• BRIEF: Your reply should hold only the lines from the records below where "utile" occurs.

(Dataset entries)
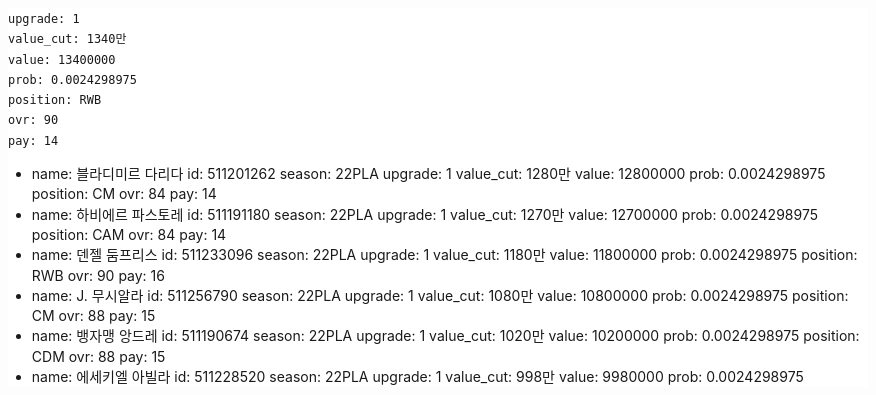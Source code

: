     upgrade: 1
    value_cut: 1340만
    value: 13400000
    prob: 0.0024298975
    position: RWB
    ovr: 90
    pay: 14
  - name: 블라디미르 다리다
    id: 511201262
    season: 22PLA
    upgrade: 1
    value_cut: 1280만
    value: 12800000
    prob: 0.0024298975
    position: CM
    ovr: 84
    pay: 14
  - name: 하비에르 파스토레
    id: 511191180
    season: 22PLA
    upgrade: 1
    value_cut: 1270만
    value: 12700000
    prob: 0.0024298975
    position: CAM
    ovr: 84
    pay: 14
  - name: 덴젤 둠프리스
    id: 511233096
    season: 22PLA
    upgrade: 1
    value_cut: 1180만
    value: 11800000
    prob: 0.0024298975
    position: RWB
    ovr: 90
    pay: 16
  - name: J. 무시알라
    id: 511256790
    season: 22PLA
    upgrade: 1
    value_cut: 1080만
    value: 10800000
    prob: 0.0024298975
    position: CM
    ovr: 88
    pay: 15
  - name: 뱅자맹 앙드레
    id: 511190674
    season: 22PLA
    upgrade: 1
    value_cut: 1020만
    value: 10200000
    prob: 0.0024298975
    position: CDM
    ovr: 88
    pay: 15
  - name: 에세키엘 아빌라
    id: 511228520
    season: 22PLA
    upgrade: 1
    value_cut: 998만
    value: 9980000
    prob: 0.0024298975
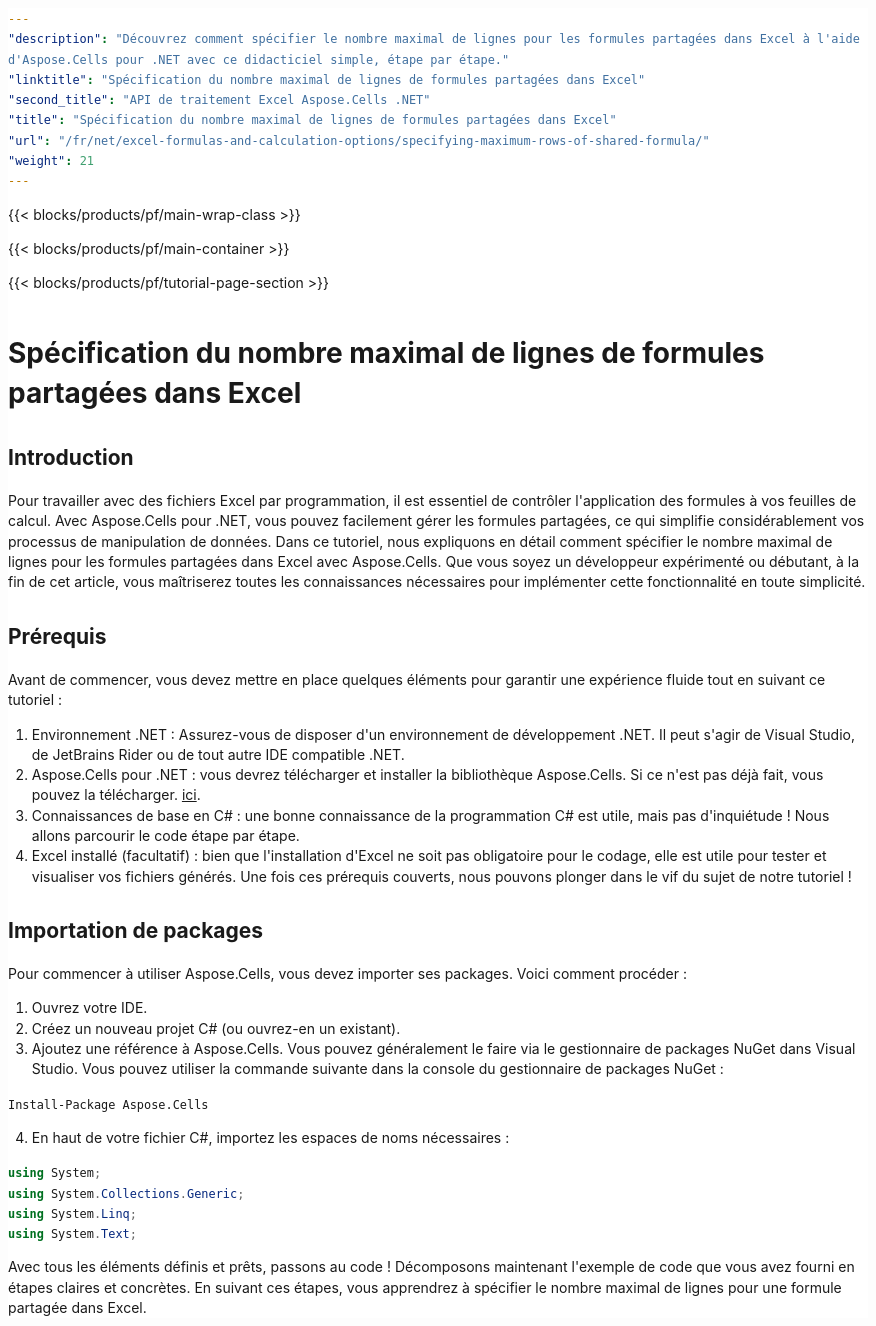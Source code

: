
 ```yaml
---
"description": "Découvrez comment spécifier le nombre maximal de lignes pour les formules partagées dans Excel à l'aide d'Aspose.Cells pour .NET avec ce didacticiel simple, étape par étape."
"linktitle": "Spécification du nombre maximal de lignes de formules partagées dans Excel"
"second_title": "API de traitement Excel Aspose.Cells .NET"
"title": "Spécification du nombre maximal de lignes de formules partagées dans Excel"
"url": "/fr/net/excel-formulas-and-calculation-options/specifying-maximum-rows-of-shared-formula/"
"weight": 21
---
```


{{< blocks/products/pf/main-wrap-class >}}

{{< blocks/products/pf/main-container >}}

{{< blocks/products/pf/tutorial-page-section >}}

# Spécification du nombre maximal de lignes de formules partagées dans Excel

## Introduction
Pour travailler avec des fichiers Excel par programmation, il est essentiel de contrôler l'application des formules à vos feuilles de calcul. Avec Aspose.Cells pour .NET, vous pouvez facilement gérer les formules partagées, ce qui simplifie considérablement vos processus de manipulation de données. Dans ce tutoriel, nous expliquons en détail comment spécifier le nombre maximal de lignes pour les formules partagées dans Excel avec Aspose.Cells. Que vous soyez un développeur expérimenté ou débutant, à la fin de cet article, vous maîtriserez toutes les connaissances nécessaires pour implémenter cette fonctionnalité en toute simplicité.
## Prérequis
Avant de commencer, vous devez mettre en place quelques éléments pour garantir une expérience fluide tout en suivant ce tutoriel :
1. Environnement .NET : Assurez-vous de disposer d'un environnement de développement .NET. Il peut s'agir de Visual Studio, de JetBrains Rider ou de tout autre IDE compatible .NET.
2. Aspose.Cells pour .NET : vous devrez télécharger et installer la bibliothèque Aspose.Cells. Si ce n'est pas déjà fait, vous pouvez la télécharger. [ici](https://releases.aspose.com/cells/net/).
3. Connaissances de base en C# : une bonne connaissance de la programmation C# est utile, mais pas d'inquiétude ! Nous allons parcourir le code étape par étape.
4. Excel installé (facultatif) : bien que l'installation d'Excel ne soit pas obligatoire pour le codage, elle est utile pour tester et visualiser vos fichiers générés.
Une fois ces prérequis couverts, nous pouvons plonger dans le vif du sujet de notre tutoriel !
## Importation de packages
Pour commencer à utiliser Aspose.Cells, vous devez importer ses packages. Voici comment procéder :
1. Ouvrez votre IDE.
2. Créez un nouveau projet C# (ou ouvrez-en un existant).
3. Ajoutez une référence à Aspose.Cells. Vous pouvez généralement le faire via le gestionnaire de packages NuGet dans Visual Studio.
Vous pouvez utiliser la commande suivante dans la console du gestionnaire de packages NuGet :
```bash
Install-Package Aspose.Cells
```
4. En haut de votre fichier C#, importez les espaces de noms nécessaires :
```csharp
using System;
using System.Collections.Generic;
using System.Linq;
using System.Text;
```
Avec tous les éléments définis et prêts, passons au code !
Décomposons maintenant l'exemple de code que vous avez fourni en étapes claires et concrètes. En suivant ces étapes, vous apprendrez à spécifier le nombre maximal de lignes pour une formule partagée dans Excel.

• OUTPUT FOR THIS EXERCISE:
3. Connaissances de base en C# : une bonne connaissance de la programmation C# est utile, mais pas d'inquiétude ! Nous allons parcourir le code étape par étape.
4. Excel installé (facultatif) : bien que l'installation d'Excel ne soit pas obligatoire pour le codage, elle est utile pour tester et visualiser vos fichiers générés.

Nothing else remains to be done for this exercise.